-- ACTIVITY --
Top to bottom, every record is to be copied word for word.

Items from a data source
= Beginning of Section =

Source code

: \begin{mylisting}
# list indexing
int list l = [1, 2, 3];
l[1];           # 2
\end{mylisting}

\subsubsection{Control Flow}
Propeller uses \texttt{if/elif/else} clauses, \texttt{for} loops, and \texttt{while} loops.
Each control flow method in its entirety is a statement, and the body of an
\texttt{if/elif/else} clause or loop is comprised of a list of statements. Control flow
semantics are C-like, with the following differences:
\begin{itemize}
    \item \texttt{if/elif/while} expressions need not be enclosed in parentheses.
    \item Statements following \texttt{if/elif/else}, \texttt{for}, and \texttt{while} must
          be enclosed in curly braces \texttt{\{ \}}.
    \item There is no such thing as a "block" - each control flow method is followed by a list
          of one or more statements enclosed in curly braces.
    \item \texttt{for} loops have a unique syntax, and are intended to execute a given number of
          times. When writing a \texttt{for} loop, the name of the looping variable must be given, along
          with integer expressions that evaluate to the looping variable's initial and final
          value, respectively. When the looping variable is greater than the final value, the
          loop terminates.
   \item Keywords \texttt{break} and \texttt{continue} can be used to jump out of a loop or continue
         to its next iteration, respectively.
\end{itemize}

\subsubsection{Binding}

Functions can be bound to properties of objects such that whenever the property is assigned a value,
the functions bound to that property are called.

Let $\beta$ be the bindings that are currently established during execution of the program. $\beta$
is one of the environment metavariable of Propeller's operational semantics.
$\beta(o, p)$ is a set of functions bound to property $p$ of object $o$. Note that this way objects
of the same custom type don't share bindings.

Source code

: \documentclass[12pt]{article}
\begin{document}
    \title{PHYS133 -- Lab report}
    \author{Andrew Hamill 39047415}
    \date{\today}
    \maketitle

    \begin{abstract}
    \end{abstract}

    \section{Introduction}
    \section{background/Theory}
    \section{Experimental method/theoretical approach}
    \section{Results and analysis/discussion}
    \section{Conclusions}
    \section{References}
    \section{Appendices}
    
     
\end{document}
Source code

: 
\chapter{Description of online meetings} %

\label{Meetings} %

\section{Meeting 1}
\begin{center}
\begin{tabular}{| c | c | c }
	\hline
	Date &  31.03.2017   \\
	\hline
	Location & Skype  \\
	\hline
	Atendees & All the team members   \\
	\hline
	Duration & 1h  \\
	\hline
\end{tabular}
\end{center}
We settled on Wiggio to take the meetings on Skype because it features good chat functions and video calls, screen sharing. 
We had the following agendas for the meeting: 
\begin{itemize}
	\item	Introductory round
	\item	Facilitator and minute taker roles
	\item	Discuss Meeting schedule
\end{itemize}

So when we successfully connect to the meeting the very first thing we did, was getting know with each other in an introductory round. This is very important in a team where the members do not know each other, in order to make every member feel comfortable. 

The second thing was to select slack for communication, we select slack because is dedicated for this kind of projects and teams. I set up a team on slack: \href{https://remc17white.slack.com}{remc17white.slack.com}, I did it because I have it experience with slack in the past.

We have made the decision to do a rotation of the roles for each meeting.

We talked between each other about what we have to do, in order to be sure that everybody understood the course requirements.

= End of Section =

-- RESULT BELOW --
Source code

: \begin{mylisting}
# list indexing
int list l = [1, 2, 3];
l[1];           # 2
\end{mylisting}

\subsubsection{Control Flow}
Propeller uses \texttt{if/elif/else} clauses, \texttt{for} loops, and \texttt{while} loops.
Each control flow method in its entirety is a statement, and the body of an
\texttt{if/elif/else} clause or loop is comprised of a list of statements. Control flow
semantics are C-like, with the following differences:
\begin{itemize}
    \item \texttt{if/elif/while} expressions need not be enclosed in parentheses.
    \item Statements following \texttt{if/elif/else}, \texttt{for}, and \texttt{while} must
          be enclosed in curly braces \texttt{\{ \}}.
    \item There is no such thing as a "block" - each control flow method is followed by a list
          of one or more statements enclosed in curly braces.
    \item \texttt{for} loops have a unique syntax, and are intended to execute a given number of
          times. When writing a \texttt{for} loop, the name of the looping variable must be given, along
          with integer expressions that evaluate to the looping variable's initial and final
          value, respectively. When the looping variable is greater than the final value, the
          loop terminates.
   \item Keywords \texttt{break} and \texttt{continue} can be used to jump out of a loop or continue
         to its next iteration, respectively.
\end{itemize}

\subsubsection{Binding}

Functions can be bound to properties of objects such that whenever the property is assigned a value,
the functions bound to that property are called.

Let $\beta$ be the bindings that are currently established during execution of the program. $\beta$
is one of the environment metavariable of Propeller's operational semantics.
$\beta(o, p)$ is a set of functions bound to property $p$ of object $o$. Note that this way objects
of the same custom type don't share bindings.

Source code

: \documentclass[12pt]{article}
\begin{document}
    \title{PHYS133 -- Lab report}
    \author{Andrew Hamill 39047415}
    \date{\today}
    \maketitle

    \begin{abstract}
    \end{abstract}

    \section{Introduction}
    \section{background/Theory}
    \section{Experimental method/theoretical approach}
    \section{Results and analysis/discussion}
    \section{Conclusions}
    \section{References}
    \section{Appendices}
    
     
\end{document}
Source code

: 
\chapter{Description of online meetings} %

\label{Meetings} %

\section{Meeting 1}
\begin{center}
\begin{tabular}{| c | c | c }
	\hline
	Date &  31.03.2017   \\
	\hline
	Location & Skype  \\
	\hline
	Atendees & All the team members   \\
	\hline
	Duration & 1h  \\
	\hline
\end{tabular}
\end{center}
We settled on Wiggio to take the meetings on Skype because it features good chat functions and video calls, screen sharing. 
We had the following agendas for the meeting: 
\begin{itemize}
	\item	Introductory round
	\item	Facilitator and minute taker roles
	\item	Discuss Meeting schedule
\end{itemize}

So when we successfully connect to the meeting the very first thing we did, was getting know with each other in an introductory round. This is very important in a team where the members do not know each other, in order to make every member feel comfortable. 

The second thing was to select slack for communication, we select slack because is dedicated for this kind of projects and teams. I set up a team on slack: \href{https://remc17white.slack.com}{remc17white.slack.com}, I did it because I have it experience with slack in the past.

We have made the decision to do a rotation of the roles for each meeting.

We talked between each other about what we have to do, in order to be sure that everybody understood the course requirements.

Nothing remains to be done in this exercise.